Below are entries; copy exactly the lines from the one with "The Reuters Q*" through the one with "researchers warned board", both included, and leave out the rest.

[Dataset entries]
# # #
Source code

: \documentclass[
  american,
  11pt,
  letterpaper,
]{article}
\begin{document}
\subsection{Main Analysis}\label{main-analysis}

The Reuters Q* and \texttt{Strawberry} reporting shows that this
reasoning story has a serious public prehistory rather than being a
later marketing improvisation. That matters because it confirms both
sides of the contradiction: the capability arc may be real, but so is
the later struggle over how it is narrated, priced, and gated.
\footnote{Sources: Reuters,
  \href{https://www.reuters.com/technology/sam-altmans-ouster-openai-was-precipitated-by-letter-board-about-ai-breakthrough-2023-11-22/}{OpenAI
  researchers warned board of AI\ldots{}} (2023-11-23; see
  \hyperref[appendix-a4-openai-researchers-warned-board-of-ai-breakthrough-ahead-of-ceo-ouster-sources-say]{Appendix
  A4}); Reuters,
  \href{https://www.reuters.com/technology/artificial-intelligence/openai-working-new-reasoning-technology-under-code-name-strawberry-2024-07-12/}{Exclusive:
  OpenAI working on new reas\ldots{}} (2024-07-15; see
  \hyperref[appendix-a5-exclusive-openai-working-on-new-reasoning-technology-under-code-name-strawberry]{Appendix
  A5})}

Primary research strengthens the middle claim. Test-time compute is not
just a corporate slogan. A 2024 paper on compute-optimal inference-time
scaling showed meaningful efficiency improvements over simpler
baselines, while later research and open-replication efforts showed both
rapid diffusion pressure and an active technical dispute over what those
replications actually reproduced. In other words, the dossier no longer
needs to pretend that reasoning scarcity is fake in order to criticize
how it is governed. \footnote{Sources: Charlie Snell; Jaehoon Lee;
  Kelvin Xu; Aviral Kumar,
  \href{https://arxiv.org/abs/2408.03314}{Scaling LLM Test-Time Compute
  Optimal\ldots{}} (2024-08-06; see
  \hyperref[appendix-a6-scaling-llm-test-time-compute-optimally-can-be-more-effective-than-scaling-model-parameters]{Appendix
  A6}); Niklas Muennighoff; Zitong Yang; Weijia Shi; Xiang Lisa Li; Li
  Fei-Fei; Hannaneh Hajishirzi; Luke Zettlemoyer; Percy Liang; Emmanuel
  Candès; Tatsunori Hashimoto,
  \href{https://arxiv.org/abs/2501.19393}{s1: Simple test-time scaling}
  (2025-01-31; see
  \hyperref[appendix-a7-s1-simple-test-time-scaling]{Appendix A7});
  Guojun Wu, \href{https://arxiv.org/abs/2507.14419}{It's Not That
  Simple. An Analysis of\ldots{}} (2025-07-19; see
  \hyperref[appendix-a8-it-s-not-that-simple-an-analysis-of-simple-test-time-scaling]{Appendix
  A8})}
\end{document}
# # #
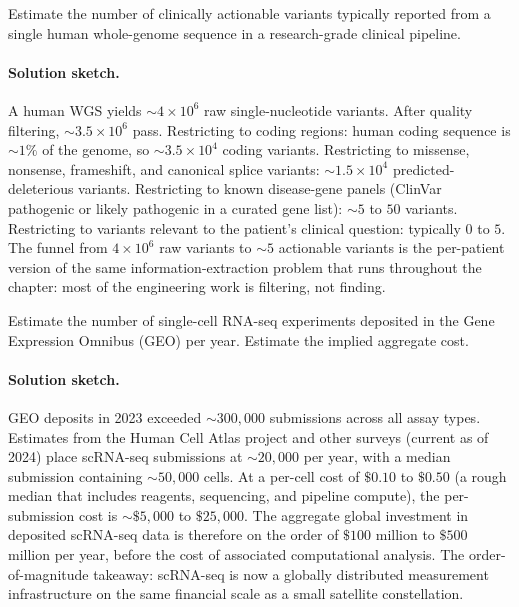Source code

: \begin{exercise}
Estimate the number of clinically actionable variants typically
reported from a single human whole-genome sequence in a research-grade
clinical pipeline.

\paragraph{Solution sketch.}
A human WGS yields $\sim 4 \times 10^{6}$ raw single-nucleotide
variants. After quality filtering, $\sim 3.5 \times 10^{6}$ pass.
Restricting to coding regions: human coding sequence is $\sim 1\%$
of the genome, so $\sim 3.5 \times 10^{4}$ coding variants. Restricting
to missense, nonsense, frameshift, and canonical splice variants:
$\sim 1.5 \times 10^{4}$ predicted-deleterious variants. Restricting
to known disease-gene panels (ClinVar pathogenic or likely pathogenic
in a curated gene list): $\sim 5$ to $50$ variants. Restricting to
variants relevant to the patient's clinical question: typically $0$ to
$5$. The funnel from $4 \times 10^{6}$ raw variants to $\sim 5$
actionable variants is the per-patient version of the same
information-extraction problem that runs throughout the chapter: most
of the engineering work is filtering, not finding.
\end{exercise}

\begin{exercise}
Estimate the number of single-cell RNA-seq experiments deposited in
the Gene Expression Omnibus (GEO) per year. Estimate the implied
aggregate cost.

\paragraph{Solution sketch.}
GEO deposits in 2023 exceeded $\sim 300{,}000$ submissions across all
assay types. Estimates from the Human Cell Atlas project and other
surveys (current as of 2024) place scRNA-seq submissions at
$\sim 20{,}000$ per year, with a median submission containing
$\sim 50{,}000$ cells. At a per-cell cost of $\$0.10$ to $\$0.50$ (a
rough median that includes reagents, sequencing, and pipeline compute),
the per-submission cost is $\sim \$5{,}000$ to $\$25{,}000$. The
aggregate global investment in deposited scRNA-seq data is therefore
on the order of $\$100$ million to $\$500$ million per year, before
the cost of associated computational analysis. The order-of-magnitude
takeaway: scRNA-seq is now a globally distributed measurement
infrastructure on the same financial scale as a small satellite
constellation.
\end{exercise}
# # #
Answer
The Reuters Q* and \texttt{Strawberry} reporting shows that this
reasoning story has a serious public prehistory rather than being a
later marketing improvisation. That matters because it confirms both
sides of the contradiction: the capability arc may be real, but so is
the later struggle over how it is narrated, priced, and gated.
\footnote{Sources: Reuters,
  \href{https://www.reuters.com/technology/sam-altmans-ouster-openai-was-precipitated-by-letter-board-about-ai-breakthrough-2023-11-22/}{OpenAI
  researchers warned board of AI\ldots{}} (2023-11-23; see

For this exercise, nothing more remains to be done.